▶ [EXERCISE INSTRUCTIONS] Before you reproduce the entries that follow, strip out any image they contain and keep the rest exact.

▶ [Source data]
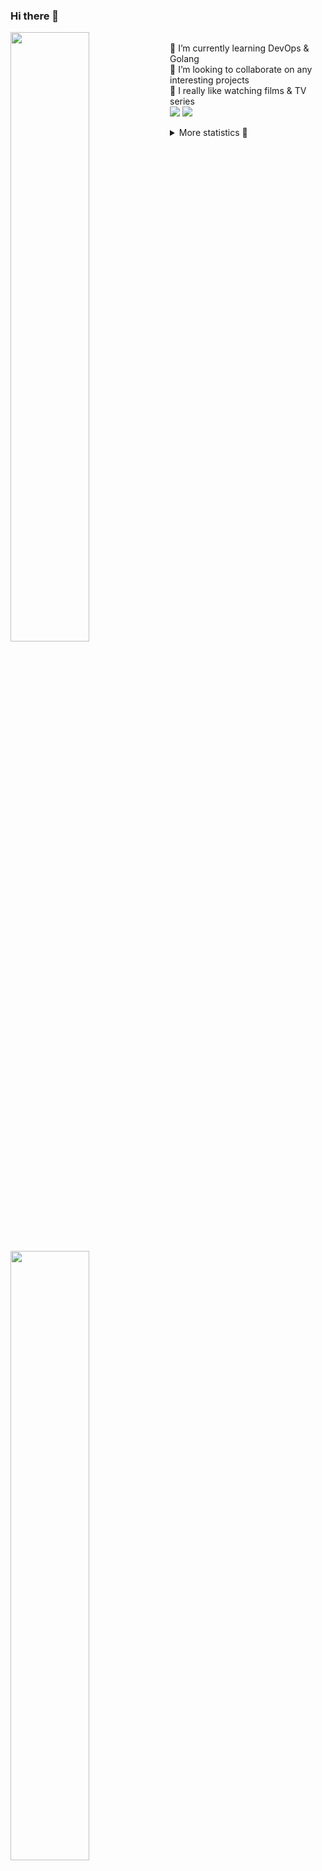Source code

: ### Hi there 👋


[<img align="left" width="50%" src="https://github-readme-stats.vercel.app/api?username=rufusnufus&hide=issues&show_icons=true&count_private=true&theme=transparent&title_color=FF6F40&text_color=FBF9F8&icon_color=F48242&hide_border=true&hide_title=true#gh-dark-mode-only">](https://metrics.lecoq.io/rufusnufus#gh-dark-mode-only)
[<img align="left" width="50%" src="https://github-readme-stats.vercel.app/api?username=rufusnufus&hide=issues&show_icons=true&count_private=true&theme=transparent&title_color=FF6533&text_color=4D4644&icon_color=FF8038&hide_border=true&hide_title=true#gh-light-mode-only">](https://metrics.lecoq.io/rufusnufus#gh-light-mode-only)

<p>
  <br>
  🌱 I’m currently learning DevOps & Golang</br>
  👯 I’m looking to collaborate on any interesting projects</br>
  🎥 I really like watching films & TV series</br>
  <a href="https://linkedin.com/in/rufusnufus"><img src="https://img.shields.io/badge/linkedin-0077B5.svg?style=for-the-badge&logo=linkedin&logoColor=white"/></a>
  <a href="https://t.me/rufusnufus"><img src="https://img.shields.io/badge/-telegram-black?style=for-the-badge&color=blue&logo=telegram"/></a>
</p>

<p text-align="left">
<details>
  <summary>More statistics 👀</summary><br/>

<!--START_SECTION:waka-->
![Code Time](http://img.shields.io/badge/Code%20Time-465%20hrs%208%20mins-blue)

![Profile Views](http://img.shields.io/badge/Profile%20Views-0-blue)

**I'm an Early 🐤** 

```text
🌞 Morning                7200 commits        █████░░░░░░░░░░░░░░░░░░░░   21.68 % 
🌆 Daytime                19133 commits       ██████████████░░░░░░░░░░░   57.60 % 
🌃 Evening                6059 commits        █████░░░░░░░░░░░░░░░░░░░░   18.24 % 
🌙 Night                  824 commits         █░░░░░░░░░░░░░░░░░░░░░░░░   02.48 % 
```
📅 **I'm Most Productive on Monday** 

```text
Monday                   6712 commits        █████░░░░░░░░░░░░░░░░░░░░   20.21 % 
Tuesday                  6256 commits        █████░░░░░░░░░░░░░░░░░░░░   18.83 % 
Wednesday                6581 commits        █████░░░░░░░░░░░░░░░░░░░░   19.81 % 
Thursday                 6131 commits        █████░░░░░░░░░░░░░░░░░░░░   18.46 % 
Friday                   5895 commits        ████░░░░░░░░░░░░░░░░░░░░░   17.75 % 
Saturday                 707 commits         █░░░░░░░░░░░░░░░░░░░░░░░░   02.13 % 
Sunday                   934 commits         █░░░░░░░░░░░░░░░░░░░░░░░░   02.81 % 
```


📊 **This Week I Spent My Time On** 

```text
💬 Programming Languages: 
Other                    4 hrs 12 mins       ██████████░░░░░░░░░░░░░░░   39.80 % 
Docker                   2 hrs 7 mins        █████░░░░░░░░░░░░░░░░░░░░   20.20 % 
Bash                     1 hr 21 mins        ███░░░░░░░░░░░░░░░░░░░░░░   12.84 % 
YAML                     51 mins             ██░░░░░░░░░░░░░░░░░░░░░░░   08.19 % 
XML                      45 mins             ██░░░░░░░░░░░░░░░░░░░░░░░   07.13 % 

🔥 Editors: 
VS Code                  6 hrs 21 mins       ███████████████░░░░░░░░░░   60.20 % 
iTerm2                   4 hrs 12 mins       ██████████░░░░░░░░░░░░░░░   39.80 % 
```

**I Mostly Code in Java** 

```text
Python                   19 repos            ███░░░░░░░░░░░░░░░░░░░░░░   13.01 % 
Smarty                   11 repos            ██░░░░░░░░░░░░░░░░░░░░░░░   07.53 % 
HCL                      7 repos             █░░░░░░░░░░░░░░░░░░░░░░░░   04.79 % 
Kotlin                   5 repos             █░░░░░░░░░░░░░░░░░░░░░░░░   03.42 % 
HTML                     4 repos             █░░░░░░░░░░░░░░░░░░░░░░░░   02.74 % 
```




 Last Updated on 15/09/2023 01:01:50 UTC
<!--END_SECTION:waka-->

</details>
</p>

▶ [RESULT]
Source code

: ### Hi there 👋


[<img align="left" width="50%" src="https://github-readme-stats.vercel.app/api?username=rufusnufus&hide=issues&show_icons=true&count_private=true&theme=transparent&title_color=FF6F40&text_color=FBF9F8&icon_color=F48242&hide_border=true&hide_title=true#gh-dark-mode-only">](https://metrics.lecoq.io/rufusnufus#gh-dark-mode-only)
[<img align="left" width="50%" src="https://github-readme-stats.vercel.app/api?username=rufusnufus&hide=issues&show_icons=true&count_private=true&theme=transparent&title_color=FF6533&text_color=4D4644&icon_color=FF8038&hide_border=true&hide_title=true#gh-light-mode-only">](https://metrics.lecoq.io/rufusnufus#gh-light-mode-only)

<p>
  <br>
  🌱 I’m currently learning DevOps & Golang</br>
  👯 I’m looking to collaborate on any interesting projects</br>
  🎥 I really like watching films & TV series</br>
  <a href="https://linkedin.com/in/rufusnufus"><img src="https://img.shields.io/badge/linkedin-0077B5.svg?style=for-the-badge&logo=linkedin&logoColor=white"/></a>
  <a href="https://t.me/rufusnufus"><img src="https://img.shields.io/badge/-telegram-black?style=for-the-badge&color=blue&logo=telegram"/></a>
</p>

<p text-align="left">
<details>
  <summary>More statistics 👀</summary><br/>

<!--START_SECTION:waka-->
![Code Time](http://img.shields.io/badge/Code%20Time-465%20hrs%208%20mins-blue)

![Profile Views](http://img.shields.io/badge/Profile%20Views-0-blue)

**I'm an Early 🐤** 

```text
🌞 Morning                7200 commits        █████░░░░░░░░░░░░░░░░░░░░   21.68 % 
🌆 Daytime                19133 commits       ██████████████░░░░░░░░░░░   57.60 % 
🌃 Evening                6059 commits        █████░░░░░░░░░░░░░░░░░░░░   18.24 % 
🌙 Night                  824 commits         █░░░░░░░░░░░░░░░░░░░░░░░░   02.48 % 
```
📅 **I'm Most Productive on Monday** 

```text
Monday                   6712 commits        █████░░░░░░░░░░░░░░░░░░░░   20.21 % 
Tuesday                  6256 commits        █████░░░░░░░░░░░░░░░░░░░░   18.83 % 
Wednesday                6581 commits        █████░░░░░░░░░░░░░░░░░░░░   19.81 % 
Thursday                 6131 commits        █████░░░░░░░░░░░░░░░░░░░░   18.46 % 
Friday                   5895 commits        ████░░░░░░░░░░░░░░░░░░░░░   17.75 % 
Saturday                 707 commits         █░░░░░░░░░░░░░░░░░░░░░░░░   02.13 % 
Sunday                   934 commits         █░░░░░░░░░░░░░░░░░░░░░░░░   02.81 % 
```


📊 **This Week I Spent My Time On** 

```text
💬 Programming Languages: 
Other                    4 hrs 12 mins       ██████████░░░░░░░░░░░░░░░   39.80 % 
Docker                   2 hrs 7 mins        █████░░░░░░░░░░░░░░░░░░░░   20.20 % 
Bash                     1 hr 21 mins        ███░░░░░░░░░░░░░░░░░░░░░░   12.84 % 
YAML                     51 mins             ██░░░░░░░░░░░░░░░░░░░░░░░   08.19 % 
XML                      45 mins             ██░░░░░░░░░░░░░░░░░░░░░░░   07.13 % 

🔥 Editors: 
VS Code                  6 hrs 21 mins       ███████████████░░░░░░░░░░   60.20 % 
iTerm2                   4 hrs 12 mins       ██████████░░░░░░░░░░░░░░░   39.80 % 
```

**I Mostly Code in Java** 

```text
Python                   19 repos            ███░░░░░░░░░░░░░░░░░░░░░░   13.01 % 
Smarty                   11 repos            ██░░░░░░░░░░░░░░░░░░░░░░░   07.53 % 
HCL                      7 repos             █░░░░░░░░░░░░░░░░░░░░░░░░   04.79 % 
Kotlin                   5 repos             █░░░░░░░░░░░░░░░░░░░░░░░░   03.42 % 
HTML                     4 repos             █░░░░░░░░░░░░░░░░░░░░░░░░   02.74 % 
```




 Last Updated on 15/09/2023 01:01:50 UTC
<!--END_SECTION:waka-->

</details>
</p>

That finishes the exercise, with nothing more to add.